Creo que la constitución de una empresa pública de medios públicos ni fue la más adecuada ni la que mejor ahora genera una desarrollo administrativo y financiero para su autonomía.
Los llamados al diálogo para abordar este tema, el de los medios públicos, no ha desatado ni la reflexión ni el análisis del sentido de lo público en la comunicación. Hemos vuelto otra vez al estribillo de la rentabilidad, el gasto público y el supuesto derroche de recursos.
Yo insistiré en la autonomía económica y financiera, en la independencia administrativa y editorial, con base a una política pública, con recursos de por medio, que garanticen el derecho a la información de los ciudadanos.

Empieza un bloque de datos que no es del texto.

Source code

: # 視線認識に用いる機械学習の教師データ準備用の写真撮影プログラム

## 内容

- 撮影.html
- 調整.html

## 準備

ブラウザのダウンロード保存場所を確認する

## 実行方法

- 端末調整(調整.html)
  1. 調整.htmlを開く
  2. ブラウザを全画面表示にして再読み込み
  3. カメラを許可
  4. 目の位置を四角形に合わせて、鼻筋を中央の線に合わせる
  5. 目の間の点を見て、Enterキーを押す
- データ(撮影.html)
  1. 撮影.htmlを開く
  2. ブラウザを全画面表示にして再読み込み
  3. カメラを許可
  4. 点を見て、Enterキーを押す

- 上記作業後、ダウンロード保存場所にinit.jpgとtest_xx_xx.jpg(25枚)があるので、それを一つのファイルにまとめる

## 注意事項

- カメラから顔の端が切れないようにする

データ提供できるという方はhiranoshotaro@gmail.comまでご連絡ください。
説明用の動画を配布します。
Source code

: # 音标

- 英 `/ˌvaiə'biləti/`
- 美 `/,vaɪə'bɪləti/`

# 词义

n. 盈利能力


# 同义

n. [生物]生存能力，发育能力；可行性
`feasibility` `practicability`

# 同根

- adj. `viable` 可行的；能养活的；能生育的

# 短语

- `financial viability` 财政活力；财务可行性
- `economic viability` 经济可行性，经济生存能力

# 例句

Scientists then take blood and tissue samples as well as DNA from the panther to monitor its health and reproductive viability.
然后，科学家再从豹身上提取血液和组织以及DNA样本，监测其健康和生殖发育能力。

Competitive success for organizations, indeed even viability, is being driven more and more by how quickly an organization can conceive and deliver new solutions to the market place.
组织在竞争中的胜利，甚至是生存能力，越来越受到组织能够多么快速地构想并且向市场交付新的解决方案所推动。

Una opción es la creación de un consejo administrativo nombrado por un ente colegiado con representación de la ciudadanía, los poderes del Estado y periodistas y facultades de comunicación.
De eso hay que debatir, pero no para darle la razón a la prensa privada en sus consabidos conceptos de que la mejor ley es la que no existe y que al Estado no le corresponde asumir la comunicación pública.
4.- Y todo lo que se haga pasa por una situación concreta: hay crisis en el periodismo. No lo va a resolver una ley ni un gobierno cualquiera. Eso pasa por una discusión de otra naturaleza.
- No tenemos medios de comunicación para el ejercicio del periodismo responsable sino para sustentar la lógica del mercado y de la farándula política y de entretenimiento.
- Los periodistas no son ya generadores de sentido ciudadano. Y si lo hacen desde la política es a favor de unos grupos, intereses y vanidades.
- La verdad ha pasado a ser un objeto de manipulación morbosa. Y si a eso se suma que la explicación de la historia presente y los procesos sociales, políticos y económicos pasan por un filtro de mediocridad, baja calidad y muy poca reflexión histórica.
- Las redes sociales ahora son los medios por excelencia y ahí pierde el periodismo y de plano la ciudadanía.
- Los medios tradicionales, en su angustia de sobrevivir económicamente, ceden a toda presión del mercado en detrimento de la verdad y la calidad.
5.- Una posible reforma a la Ley de Comunicación pasa por fortalecer el sistema de comunicación pública, que no solo es y debe ser los medios públicos. Ahí hay que incluir a los medios comunitarios y a un sistema de educación superior.